第9話
楽しみにしていた奴隷少女ちゃんの更新があったから、今週も頑張れるのよ!!!!!!
今週から一ヶ月くらいはとびきり忙しくて、ただでさえ不定期気味な更新が更に遅れるかもしれません。
でも頑張るのよ!!!!!!
あと、いつの間にやらブックマークが4件に!
前に見た時は2件だったと記憶しているので、驚くとともに嬉しい気持ちで一杯です。
拙い文章と物語ですが、引き続きお付き合い頂ければ、と思います。
椎子が恋に落ちる場面まで後少し、の筈。
引き続きよろしくお願いします。
「椎子ちゃんは、ここから入ってクラスの列に並べばいいと思いますわ」
「わかりました……あの、沢渡さんはどちらへ?」
「私は挨拶がありますでしょう? 裏口というか、舞台側の入り口から入りますの。では、後ほど」
体育館の入り口前で、私は沢渡さんと別れることになった。
告げられた言葉に従い、私は体育館内へと続く重い戸を開ける。
中には、これから同級生となる生徒達が行儀よく背を向けて、つまりは舞台の方を向いて並んでいる。
男女それぞれの列が交互に連なるその光景を前にして、私は何故だか目眩を覚えた。
それは、たぶん。
この光景が、私の記憶を刺激するものであったから。だが、
――まず、人数が違う。
記憶にある光景はおよそ百人で、しかし今目の前にいるのはその倍程度の人数だ。
――それに、男女がおよそ半々なのも違う。
過去には男の子や男の人もこの街への転送の実験に志願して居たとは聞いているが。少なくとも私の期は全員が女の子であった。
そしてたぶんこれからも、女の子だけが研究対象として採用され続けるのであろう。
私に出来ることは、後に続くであろう後輩達が一人でも多くこの街にやって来れるよう祈ることくらいであろうか。
――そして何より、ここに集まっているのは、私でも簡単に命を奪えそうな子供ばかりであるところが決定的に違う。
そう、誰も彼も呑気でのんびりとした雰囲気を纏うばかりで、必死に生きようとする意志や意気を感じられない。
十三歳にもなろうというのに、この街の、いやこの世界の人間はこんなにも惰弱で、――。

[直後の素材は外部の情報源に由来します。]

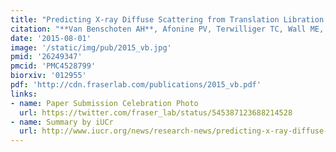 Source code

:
 ```yaml
---
title: "Predicting X-ray Diffuse Scattering from Translation Libration Screw Structural Ensembles."
citation: "**Van Benschoten AH**, Afonine PV, Terwilliger TC, Wall ME, Jackson CJ, Sauter NK, Adams PD, Urzhumtsev A, **Fraser JS**. *Acta Crystallographica D*. 2015."
date: '2015-08-01'
image: '/static/img/pub/2015_vb.jpg'
pmid: '26249347'
pmcid: 'PMC4528799'
biorxiv: '012955'
pdf: 'http://cdn.fraserlab.com/publications/2015_vb.pdf'
links:
- name: Paper Submission Celebration Photo
  url: https://twitter.com/fraser_lab/status/545387123688214528
- name: Summary by iUCr
  url: http://www.iucr.org/news/research-news/predicting-x-ray-diffuse-scattering-from-translation-libration-screw-structural-ensembles
---
```

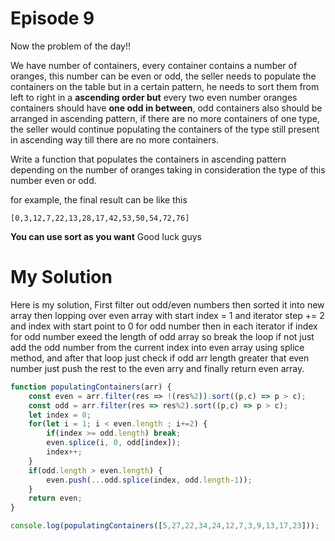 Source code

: # Episode 9

Now the problem of the day!!

We have number of containers, every container contains a number of oranges, this number can be even or odd, the seller needs to populate the containers on the table but in a certain pattern, he needs to sort them from left to right in a **ascending order but** every two even number oranges containers should have **one odd in between**, odd containers also should be arranged in ascending pattern, if there are no more containers of one type, the seller would continue populating the containers of the type still present in ascending way till there are no more containers.

Write a function that populates the containers in ascending pattern depending on the number of oranges taking in consideration the type of this number even or odd.

for example, the final result can be like this

```
[0,3,12,7,22,13,28,17,42,53,50,54,72,76]
```

**You can use sort as you want**
Good luck guys

# My Solution

Here is my solution, First filter out odd/even numbers then sorted it into new array then lopping over even array with start index = 1 and iterator step += 2 and index with start point to 0 for odd number then in each iterator if index for odd number exeed the length of odd array so break the loop if not just add the odd number from the current index into even array using splice method, and after that loop just check if odd arr length greater that even number just push the rest to the even arry and finally return even array.


```javascript
function populatingContainers(arr) {
    const even = arr.filter(res => !(res%2)).sort((p,c) => p > c);
    const odd = arr.filter(res => res%2).sort((p,c) => p > c);
    let index = 0;
    for(let i = 1; i < even.length ; i+=2) {
        if(index >= odd.length) break;
        even.splice(i, 0, odd[index]);
        index++;
    }
    if(odd.length > even.length) {
        even.push(...odd.splice(index, odd.length-1));
    }
    return even; 
}

console.log(populatingContainers([5,27,22,34,24,12,7,3,9,13,17,23]));
```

「いやいや、私は何を考えているの。……これからここで、この街で中学生として生きていこうっていうのに、」
無意識に腰の辺りに伸びかけていた手を引っ込めて、私は首を振る。
その行動は、つまりはナイフを手にするということは、外地に居た頃にはある意味で自然で当たり前の行為だった。
そうしなければ、私の命が危なかったという場合だって多かった。
そうでなくとも、私は戦えると意志表示をすることこそが大事であった。
私に手を出すと痛い目を見るぞと周知出来なければ、生きていくのがややもすると厳しい世界でもあったのだ。
だが、ここは外地ではない。
周囲にそんなアピールをする必要は全くないし、そもそも眼の前で無防備に背中を晒しているのは牙を研いでもいなければそもそも生えてすらいない子供ばかりなのだ。
だから、私は自分の無意識の行為にゾッとする。
そんな子供を相手にナイフを抜いて何をしようとしていたのか、と。
そもそもそこに、愛用のナイフはない。この街には持ち込めなかったし、自衛用だとしても持ち歩く方が面倒事の種になる。
「……駄目ね、頭を冷やさないと」
独りごちて、私は深呼吸を一つ。
「……私のクラスはどこなのかな」
クラスメイトの顔は、沢渡さん以外に覚えていなくてわからなかったので、とりあえず適当に女子の列に並ぶことにした。